▼
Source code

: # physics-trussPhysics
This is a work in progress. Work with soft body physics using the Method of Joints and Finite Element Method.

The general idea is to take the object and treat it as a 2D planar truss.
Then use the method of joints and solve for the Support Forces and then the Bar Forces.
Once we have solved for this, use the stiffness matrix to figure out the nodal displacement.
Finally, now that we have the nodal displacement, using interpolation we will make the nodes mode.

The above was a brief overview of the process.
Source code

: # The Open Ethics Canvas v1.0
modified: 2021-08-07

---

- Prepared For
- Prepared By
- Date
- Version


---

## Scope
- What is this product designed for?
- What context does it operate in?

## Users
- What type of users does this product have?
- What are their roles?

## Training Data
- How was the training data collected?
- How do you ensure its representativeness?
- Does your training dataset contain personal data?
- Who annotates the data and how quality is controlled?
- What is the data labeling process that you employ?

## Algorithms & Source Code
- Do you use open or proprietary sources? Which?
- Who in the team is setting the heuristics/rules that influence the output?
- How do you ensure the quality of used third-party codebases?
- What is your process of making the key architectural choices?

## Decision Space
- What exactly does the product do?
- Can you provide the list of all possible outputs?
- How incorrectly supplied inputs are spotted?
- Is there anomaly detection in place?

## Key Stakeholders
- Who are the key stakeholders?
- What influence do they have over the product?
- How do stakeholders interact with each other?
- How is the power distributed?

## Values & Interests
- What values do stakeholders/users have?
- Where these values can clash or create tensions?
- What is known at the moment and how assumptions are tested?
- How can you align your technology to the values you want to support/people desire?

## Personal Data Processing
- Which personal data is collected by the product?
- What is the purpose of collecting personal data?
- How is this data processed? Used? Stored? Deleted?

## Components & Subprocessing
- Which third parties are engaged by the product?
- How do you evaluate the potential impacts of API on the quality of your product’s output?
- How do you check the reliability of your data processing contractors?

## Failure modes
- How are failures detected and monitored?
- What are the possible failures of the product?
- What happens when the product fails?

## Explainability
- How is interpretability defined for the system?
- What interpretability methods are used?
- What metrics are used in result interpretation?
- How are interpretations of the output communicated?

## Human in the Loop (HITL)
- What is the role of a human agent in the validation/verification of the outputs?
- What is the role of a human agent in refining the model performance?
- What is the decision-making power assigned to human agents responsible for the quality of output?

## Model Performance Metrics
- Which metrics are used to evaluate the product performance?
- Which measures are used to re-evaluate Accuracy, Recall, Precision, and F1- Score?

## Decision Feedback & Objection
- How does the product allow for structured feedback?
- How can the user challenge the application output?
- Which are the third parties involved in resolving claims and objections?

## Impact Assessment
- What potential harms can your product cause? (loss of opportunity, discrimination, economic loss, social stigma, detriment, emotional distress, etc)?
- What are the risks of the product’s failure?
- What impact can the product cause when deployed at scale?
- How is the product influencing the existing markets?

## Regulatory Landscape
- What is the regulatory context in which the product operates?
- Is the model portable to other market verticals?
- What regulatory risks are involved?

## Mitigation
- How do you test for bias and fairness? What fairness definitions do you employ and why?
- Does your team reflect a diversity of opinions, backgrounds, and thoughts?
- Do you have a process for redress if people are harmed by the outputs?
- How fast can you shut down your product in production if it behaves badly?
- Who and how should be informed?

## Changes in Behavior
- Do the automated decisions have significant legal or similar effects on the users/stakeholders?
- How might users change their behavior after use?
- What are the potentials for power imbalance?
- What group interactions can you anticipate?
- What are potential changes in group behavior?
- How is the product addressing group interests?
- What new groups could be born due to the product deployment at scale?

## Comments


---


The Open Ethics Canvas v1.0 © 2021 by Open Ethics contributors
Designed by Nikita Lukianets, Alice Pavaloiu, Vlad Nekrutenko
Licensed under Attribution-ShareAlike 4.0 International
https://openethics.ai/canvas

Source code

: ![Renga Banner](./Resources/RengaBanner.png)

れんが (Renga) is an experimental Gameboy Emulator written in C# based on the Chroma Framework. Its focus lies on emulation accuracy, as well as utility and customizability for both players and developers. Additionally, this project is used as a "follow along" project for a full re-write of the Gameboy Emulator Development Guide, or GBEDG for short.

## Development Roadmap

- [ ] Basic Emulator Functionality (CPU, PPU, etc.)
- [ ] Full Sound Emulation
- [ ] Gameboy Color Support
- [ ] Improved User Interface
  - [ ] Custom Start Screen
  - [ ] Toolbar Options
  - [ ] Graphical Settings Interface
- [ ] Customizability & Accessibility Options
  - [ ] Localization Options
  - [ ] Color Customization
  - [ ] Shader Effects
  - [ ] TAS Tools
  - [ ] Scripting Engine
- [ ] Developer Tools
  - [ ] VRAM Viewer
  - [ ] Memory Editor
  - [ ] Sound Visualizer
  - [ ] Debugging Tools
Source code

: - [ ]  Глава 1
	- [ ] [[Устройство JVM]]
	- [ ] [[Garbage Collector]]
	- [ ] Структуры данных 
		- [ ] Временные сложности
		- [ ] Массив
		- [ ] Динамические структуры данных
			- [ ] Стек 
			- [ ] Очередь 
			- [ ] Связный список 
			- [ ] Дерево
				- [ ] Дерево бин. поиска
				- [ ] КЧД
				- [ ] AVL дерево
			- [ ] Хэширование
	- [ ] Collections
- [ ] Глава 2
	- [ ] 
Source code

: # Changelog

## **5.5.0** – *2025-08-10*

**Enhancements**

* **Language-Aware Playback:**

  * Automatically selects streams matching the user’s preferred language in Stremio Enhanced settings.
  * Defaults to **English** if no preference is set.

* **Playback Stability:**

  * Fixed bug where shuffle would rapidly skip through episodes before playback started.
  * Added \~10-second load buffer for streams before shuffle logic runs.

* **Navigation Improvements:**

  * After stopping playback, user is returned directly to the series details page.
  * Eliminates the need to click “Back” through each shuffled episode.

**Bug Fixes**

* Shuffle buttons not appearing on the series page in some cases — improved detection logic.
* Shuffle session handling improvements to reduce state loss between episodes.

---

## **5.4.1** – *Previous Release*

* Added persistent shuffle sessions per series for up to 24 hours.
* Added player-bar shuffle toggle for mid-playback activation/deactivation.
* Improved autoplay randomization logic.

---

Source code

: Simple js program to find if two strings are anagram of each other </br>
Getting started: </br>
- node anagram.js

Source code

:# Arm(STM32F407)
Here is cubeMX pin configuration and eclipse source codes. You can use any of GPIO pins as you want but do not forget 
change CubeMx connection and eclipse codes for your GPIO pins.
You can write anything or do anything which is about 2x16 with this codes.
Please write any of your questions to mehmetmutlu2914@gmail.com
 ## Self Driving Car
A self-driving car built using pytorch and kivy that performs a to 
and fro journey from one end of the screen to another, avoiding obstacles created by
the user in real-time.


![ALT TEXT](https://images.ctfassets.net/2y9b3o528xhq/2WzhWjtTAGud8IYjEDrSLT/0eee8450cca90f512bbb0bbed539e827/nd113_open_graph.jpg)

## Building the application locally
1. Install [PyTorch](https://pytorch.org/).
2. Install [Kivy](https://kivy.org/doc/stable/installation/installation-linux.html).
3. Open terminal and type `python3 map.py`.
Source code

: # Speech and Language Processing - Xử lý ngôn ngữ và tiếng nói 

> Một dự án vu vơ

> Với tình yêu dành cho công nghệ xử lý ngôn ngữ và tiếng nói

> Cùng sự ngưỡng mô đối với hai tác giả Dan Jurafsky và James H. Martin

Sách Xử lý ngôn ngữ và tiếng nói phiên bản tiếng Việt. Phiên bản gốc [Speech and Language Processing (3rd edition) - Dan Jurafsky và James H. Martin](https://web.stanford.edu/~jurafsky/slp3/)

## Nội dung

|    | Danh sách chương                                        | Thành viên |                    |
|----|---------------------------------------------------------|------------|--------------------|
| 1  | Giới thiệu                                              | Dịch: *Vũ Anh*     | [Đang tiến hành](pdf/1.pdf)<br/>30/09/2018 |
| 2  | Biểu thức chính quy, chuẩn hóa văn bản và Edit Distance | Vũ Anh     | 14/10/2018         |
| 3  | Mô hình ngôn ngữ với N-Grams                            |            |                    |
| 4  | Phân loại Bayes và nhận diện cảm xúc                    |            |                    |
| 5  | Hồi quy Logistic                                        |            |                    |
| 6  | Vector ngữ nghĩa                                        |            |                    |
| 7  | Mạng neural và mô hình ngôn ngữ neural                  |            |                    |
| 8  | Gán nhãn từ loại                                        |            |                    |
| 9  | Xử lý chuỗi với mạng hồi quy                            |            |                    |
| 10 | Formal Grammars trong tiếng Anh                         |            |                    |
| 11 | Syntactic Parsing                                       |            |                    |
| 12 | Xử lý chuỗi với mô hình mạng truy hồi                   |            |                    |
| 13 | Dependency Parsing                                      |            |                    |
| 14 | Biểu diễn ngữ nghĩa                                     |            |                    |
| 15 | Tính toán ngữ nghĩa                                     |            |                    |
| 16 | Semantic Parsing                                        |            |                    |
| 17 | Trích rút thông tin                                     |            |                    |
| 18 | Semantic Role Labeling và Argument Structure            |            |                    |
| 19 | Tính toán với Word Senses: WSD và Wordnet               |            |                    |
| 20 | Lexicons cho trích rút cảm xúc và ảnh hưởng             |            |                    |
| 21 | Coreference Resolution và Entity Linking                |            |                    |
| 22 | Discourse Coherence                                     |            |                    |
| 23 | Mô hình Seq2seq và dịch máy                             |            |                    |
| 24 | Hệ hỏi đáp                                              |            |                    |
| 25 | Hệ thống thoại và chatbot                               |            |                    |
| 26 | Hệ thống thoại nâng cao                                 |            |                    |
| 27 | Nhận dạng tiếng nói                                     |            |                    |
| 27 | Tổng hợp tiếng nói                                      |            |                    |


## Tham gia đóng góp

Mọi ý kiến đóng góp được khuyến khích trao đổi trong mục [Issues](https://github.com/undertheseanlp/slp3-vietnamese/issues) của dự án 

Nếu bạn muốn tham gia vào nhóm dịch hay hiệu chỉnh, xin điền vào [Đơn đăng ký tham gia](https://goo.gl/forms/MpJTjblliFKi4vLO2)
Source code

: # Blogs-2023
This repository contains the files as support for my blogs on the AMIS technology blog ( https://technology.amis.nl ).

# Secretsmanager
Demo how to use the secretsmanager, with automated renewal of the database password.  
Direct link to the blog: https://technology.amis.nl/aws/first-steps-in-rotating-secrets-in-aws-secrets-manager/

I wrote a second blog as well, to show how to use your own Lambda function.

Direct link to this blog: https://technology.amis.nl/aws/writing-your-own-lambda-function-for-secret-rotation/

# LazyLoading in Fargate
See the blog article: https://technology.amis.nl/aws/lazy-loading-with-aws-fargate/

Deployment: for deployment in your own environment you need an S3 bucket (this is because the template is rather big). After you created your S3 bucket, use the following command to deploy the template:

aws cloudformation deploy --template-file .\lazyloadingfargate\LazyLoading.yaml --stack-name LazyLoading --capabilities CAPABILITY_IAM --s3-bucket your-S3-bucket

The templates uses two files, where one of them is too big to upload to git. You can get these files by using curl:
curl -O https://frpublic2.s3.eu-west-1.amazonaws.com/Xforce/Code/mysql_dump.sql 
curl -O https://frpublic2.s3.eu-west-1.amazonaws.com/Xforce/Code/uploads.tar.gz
▲
● Your task:
Among the records above, extract exactly the lines from the line with "- What happens when the product fails?" to the line with "## Mitigation", both lines included, and leave out the rest.

● Response to the task:
- What happens when the product fails?

## Explainability
- How is interpretability defined for the system?
- What interpretability methods are used?
- What metrics are used in result interpretation?
- How are interpretations of the output communicated?

## Human in the Loop (HITL)
- What is the role of a human agent in the validation/verification of the outputs?
- What is the role of a human agent in refining the model performance?
- What is the decision-making power assigned to human agents responsible for the quality of output?

## Model Performance Metrics
- Which metrics are used to evaluate the product performance?
- Which measures are used to re-evaluate Accuracy, Recall, Precision, and F1- Score?

## Decision Feedback & Objection
- How does the product allow for structured feedback?
- How can the user challenge the application output?
- Which are the third parties involved in resolving claims and objections?

## Impact Assessment
- What potential harms can your product cause? (loss of opportunity, discrimination, economic loss, social stigma, detriment, emotional distress, etc)?
- What are the risks of the product’s failure?
- What impact can the product cause when deployed at scale?
- How is the product influencing the existing markets?

## Regulatory Landscape
- What is the regulatory context in which the product operates?
- Is the model portable to other market verticals?
- What regulatory risks are involved?

## Mitigation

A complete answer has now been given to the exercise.